Hey everyone. I'm 20 1/2 weeks prego and for some reason today i seem to be having a lot of pressure down there which is not usual, is that normal for this point in pregnancy? The best way I can explain it is it feels like the baby is sitting right on my cervix or pushing a foot thru it... :shrug:


----------



## MarinesWife

hmm I havent had any experience with that, but my doctor gave me a sheet of paper today with a list of things to be looking for for preterm labor and pressure down low was one of them, so I would definitely keep an eye on it! Have you had any contractions or tightening in your back or uterus? Or any increased vaginal discharge?

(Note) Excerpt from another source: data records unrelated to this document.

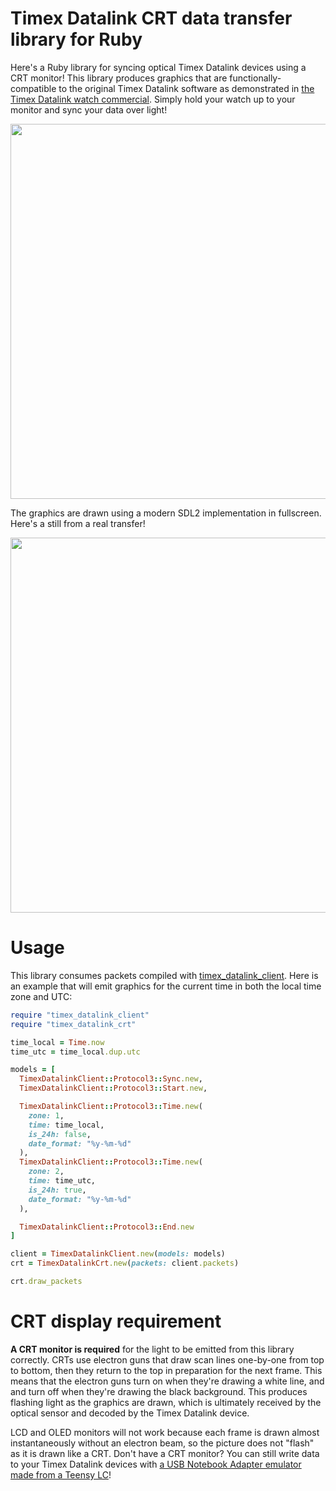 # Timex Datalink CRT data transfer library for Ruby

Here's a Ruby library for syncing optical Timex Datalink devices using a CRT monitor!  This library produces graphics that are functionally-compatible to the original Timex Datalink software as demonstrated in [the Timex Datalink watch commercial](https://www.youtube.com/watch?v=p3Pzxmq-JLM).  Simply hold your watch up to your monitor and sync your data over light!

<image src="https://user-images.githubusercontent.com/820984/188436622-8cac39c7-9edc-4d92-a8c7-cbe9774cb691.jpg" width="600px">

The graphics are drawn using a modern SDL2 implementation in fullscreen.  Here's a still from a real transfer!

<image src="https://user-images.githubusercontent.com/820984/206843306-73386f0b-19fb-449a-a4c8-6de27b860812.png" width="600px">

# Usage

This library consumes packets compiled with [timex\_datalink\_client](https://github.com/synthead/timex_datalink_client).  Here is an example that will emit graphics for the current time in both the local time zone and UTC:

```ruby
require "timex_datalink_client"
require "timex_datalink_crt"

time_local = Time.now
time_utc = time_local.dup.utc

models = [
  TimexDatalinkClient::Protocol3::Sync.new,
  TimexDatalinkClient::Protocol3::Start.new,

  TimexDatalinkClient::Protocol3::Time.new(
    zone: 1,
    time: time_local,
    is_24h: false,
    date_format: "%y-%m-%d"
  ),
  TimexDatalinkClient::Protocol3::Time.new(
    zone: 2,
    time: time_utc,
    is_24h: true,
    date_format: "%y-%m-%d"
  ),

  TimexDatalinkClient::Protocol3::End.new
]

client = TimexDatalinkClient.new(models: models)
crt = TimexDatalinkCrt.new(packets: client.packets)

crt.draw_packets
```

# CRT display requirement

**A CRT monitor is required** for the light to be emitted from this library correctly.  CRTs use electron guns that draw scan lines one-by-one from top to bottom, then they return to the top in preparation for the next frame.  This means that the electron guns turn on when they're drawing a white line, and and turn off when they're drawing the black background.  This produces flashing light as the graphics are drawn, which is ultimately received by the optical sensor and decoded by the Timex Datalink device.

LCD and OLED monitors will not work because each frame is drawn almost instantaneously without an electron beam, so the picture does not "flash" as it is drawn like a CRT.  Don't have a CRT monitor?  You can still write data to your Timex Datalink devices with [a USB Notebook Adapter emulator made from a Teensy LC](https://github.com/synthead/timex-datalink-arduino)!
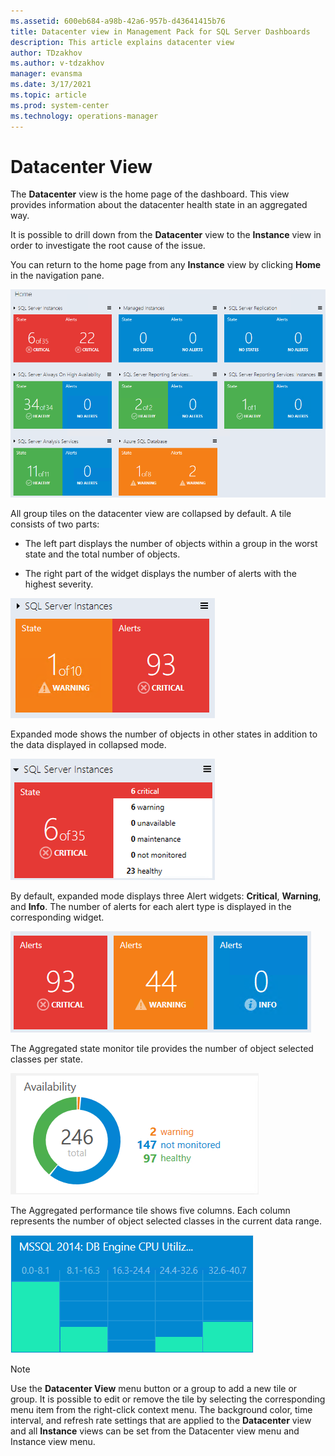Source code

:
 ```yaml
---
ms.assetid: 600eb684-a98b-42a6-957b-d43641415b76
title: Datacenter view in Management Pack for SQL Server Dashboards
description: This article explains datacenter view
author: TDzakhov
ms.author: v-tdzakhov
manager: evansma
ms.date: 3/17/2021
ms.topic: article
ms.prod: system-center
ms.technology: operations-manager
---
```


# Datacenter View

The **Datacenter** view is the home page of the dashboard. This view provides information about the datacenter health state in an aggregated way.

It is possible to drill down from the **Datacenter** view to the **Instance** view in order to investigate the root cause of the issue.

You can return to the home page from any **Instance** view by clicking **Home** in the navigation pane.

![Datacenter view](./media/sql-server-dashboards-management-pack/datacenter-view.png)

All group tiles on the datacenter view are collapsed by default. A tile consists of two parts:

- The left part displays the number of objects within a group in the worst state and the total number of objects.

- The right part of the widget displays the number of alerts with the highest severity.

![Datacenter view tiles](./media/sql-server-dashboards-management-pack/datacenter-view-tiles.png)

Expanded mode shows the number of objects in other states in addition to the data displayed in collapsed mode.

![Datacenter view ex[anded tiles]](media/sql-server-dashboards-management-pack/datacenter-view-tiles-expanded.png)

By default, expanded mode displays three Alert widgets: **Critical**, **Warning**, and **Info**. The number of alerts for each alert type is displayed in the corresponding widget.

![Datacenter view tile mode](./media/sql-server-dashboards-management-pack/datacenter-view-tiles-expanded-alert-widgets.png)

The Aggregated state monitor tile provides the number of object selected classes per state.

![Aggregated state monitor](./media/sql-server-dashboards-management-pack/datacenter-view-tiles-agregated-state-monitor.png)

The Aggregated performance tile shows five columns. Each column represents the number of object selected classes in the current data range.

![Aggregated performance tile](./media/sql-server-dashboards-management-pack/datacenter-view-tiles-agregated-performance-tile.png)

>[!NOTE]
>Use the **Datacenter View** menu button or a group to add a new tile or group. It is possible to edit or remove the tile by selecting the corresponding menu item from the right-click context menu. The background color, time interval, and refresh rate settings that are applied to the **Datacenter** view and all **Instance** views can be set from the Datacenter view menu and Instance view menu.
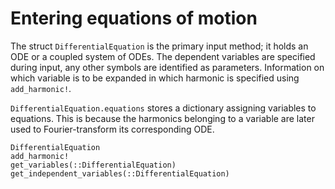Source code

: # Entering equations of motion 

The struct `DifferentialEquation` is the primary input method; it holds an ODE or a coupled system of ODEs. The dependent variables are specified during input, any other symbols
are identified as parameters. Information on which variable is to be expanded in which harmonic is specified using `add_harmonic!`. 

`DifferentialEquation.equations` stores a dictionary assigning variables to equations. This is because the harmonics belonging to a variable are later used to Fourier-transform its corresponding ODE.

```@docs
DifferentialEquation
add_harmonic!
get_variables(::DifferentialEquation)
get_independent_variables(::DifferentialEquation)
```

These were the other things on the list. 
I hope your little bubs is just laying low or something and everything is fine!!! If you get too concerned I would definitely call your midwife or doctor! Better to be on the safe side! Good Luck!


----------



## Ew68j5

I'm not sure, I'm not far behind you but I haven't experienced that...yet! If you're worried call your midwife, I'm sure it'll be nothing to worry about, there's lots of growing and stretching going on.


----------



## leiapaulsen

MarinesWife said:


> hmm I havent had any experience with that, but my doctor gave me a sheet of paper today with a list of things to be looking for for preterm labor and pressure down low was one of them, so I would definitely keep an eye on it! Have you had any contractions or tightening in your back or uterus? Or any increased vaginal discharge? These were the other things on the list.
> I hope your little bubs is just laying low or something and everything is fine!!! If you get too concerned I would definitely call your midwife or doctor! Better to be on the safe side! Good Luck!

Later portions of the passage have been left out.